◆ INPUT FOR THIS TASK ◆
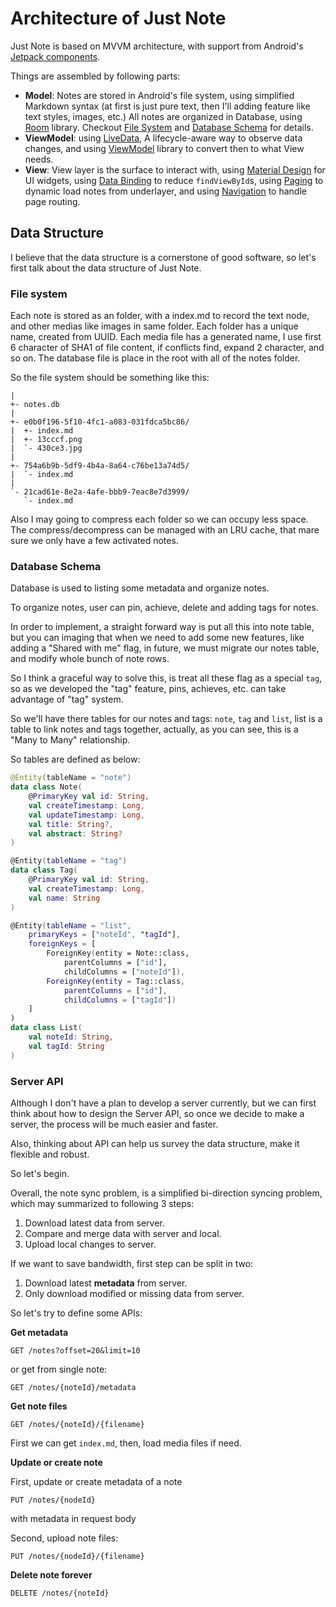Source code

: # Architecture of Just Note

Just Note is based on MVVM architecture, with support from Android's [Jetpack components](https://developer.android.com/jetpack/).

Things are assembled by following parts:

- **Model**: Notes are stored in Android's file system, using simplified Markdown syntax
(at first is just pure text, then I'll adding feature like text styles, images, etc.)
All notes are organized in Database, using [Room](https://developer.android.com/topic/libraries/architecture/room) library.
Checkout [File System](#file-system) and [Database Schema](#database-schema) for details. 
- **ViewModel**: using [LiveData](https://developer.android.com/topic/libraries/architecture/livedata),
A lifecycle-aware way to observe data changes, and using
[ViewModel](https://developer.android.com/topic/libraries/architecture/viewmodel) library
to convert then to what View needs.
- **View**: View layer is the surface to interact with, using [Material Design](https://material.io/) for UI widgets,
using [Data Binding](https://developer.android.com/topic/libraries/data-binding) to reduce `findViewById`s,
using [Paging](https://developer.android.com/topic/libraries/architecture/paging/) to dynamic load notes from underlayer,
and using [Navigation](https://developer.android.com/guide/navigation/) to handle page routing.

## Data Structure

I believe that the data structure is a cornerstone of good software, so let's first talk about the data structure of Just Note. 

### File system

Each note is stored as an folder, with a index.md to record the text node, and other medias like images in same folder.
Each folder has a unique name, created from UUID.
Each media file has a generated name, I use first 6 character of SHA1 of file content,
if conflicts find, expand 2 character, and so on.
The database file is place in the root with all of the notes folder.

So the file system should be something like this:

```
|
+- notes.db
|
+- e0b0f196-5f10-4fc1-a083-031fdca5bc86/
|  +- index.md
|  +- 13cccf.png
|  `- 430ce3.jpg
|
+- 754a6b9b-5df9-4b4a-8a64-c76be13a74d5/
|  `- index.md
|
`- 21cad61e-8e2a-4afe-bbb9-7eac8e7d3999/
   `- index.md
```

Also I may going to compress each folder so we can occupy less space.
The compress/decompress can be managed with an LRU cache,
that mare sure we only have a few activated notes.

### Database Schema

Database is used to listing some metadata and organize notes.

To organize notes, user can pin, achieve, delete and adding tags for notes.

In order to implement, a straight forward way is put all this into note table,
but you can imaging that when we need to add some new features, like adding a "Shared with me" flag, in future,
we must migrate our notes table, and modify whole bunch of note rows.

So I think a graceful way to solve this, is treat all these flag as a special `tag`,
so as we developed the "tag" feature, pins, achieves, etc. can take advantage of "tag" system.

So we'll have there tables for our notes and tags: `note`, `tag` and `list`,
list is a table to link notes and tags together, actually, as you can see,
this is a "Many to Many" relationship.

So tables are defined as below:

```kotlin
@Entity(tableName = "note")
data class Note(
    @PrimaryKey val id: String,
    val createTimestamp: Long,
    val updateTimestamp: Long,
    val title: String?,
    val abstract: String?
)

@Entity(tableName = "tag")
data class Tag(
    @PrimaryKey val id: String,
    val createTimestamp: Long,
    val name: String
)

@Entity(tableName = "list",
    primaryKeys = ["noteId", "tagId"],
    foreignKeys = [
        ForeignKey(entity = Note::class,
            parentColumns = ["id"],
            childColumns = ["noteId"]),
        ForeignKey(entity = Tag::class,
            parentColumns = ["id"],
            childColumns = ["tagId"])
    ]
)
data class List(
    val noteId: String,
    val tagId: String
)
```

### Server API

Although I don't have a plan to develop a server currently,
but we can first think about how to design the Server API,
so once we decide to make a server, the process will be much easier and faster.

Also, thinking about API can help us survey the data structure,
make it flexible and robust.

So let's begin.

Overall, the note sync problem, is a simplified bi-direction syncing problem,
which may summarized to following 3 steps:

1. Download latest data from server.
2. Compare and merge data with server and local.
3. Upload local changes to server.

If we want to save bandwidth, first step can be split in two:

1. Download latest **metadata** from server.
2. Only download modified or missing data from server.

So let's try to define some APIs:

**Get metadata**

```
GET /notes?offset=20&limit=10
```

or get from single note:

```
GET /notes/{noteId}/metadata
```

**Get note files**

```
GET /notes/{noteId}/{filename}
```

First we can get `index.md`, then, load media files if need.

**Update or create note**

First, update or create metadata of a note

```
PUT /notes/{nodeId}
```

with metadata in request body

Second, upload note files:

```
PUT /notes/{nodeId}/{filename}
```

**Delete note forever**

```
DELETE /notes/{noteId}
```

◆ ABOUT THIS EXERCISE ◆
Without the pictures, return the listing above from its first line through the line that has "Checkout [File System](#file-system)".

◆ EXERCISE ANSWER ◆
Source code

: # Architecture of Just Note

Just Note is based on MVVM architecture, with support from Android's [Jetpack components](https://developer.android.com/jetpack/).

Things are assembled by following parts:

- **Model**: Notes are stored in Android's file system, using simplified Markdown syntax
(at first is just pure text, then I'll adding feature like text styles, images, etc.)
All notes are organized in Database, using [Room](https://developer.android.com/topic/libraries/architecture/room) library.
Checkout [File System](#file-system) and [Database Schema](#database-schema) for details. 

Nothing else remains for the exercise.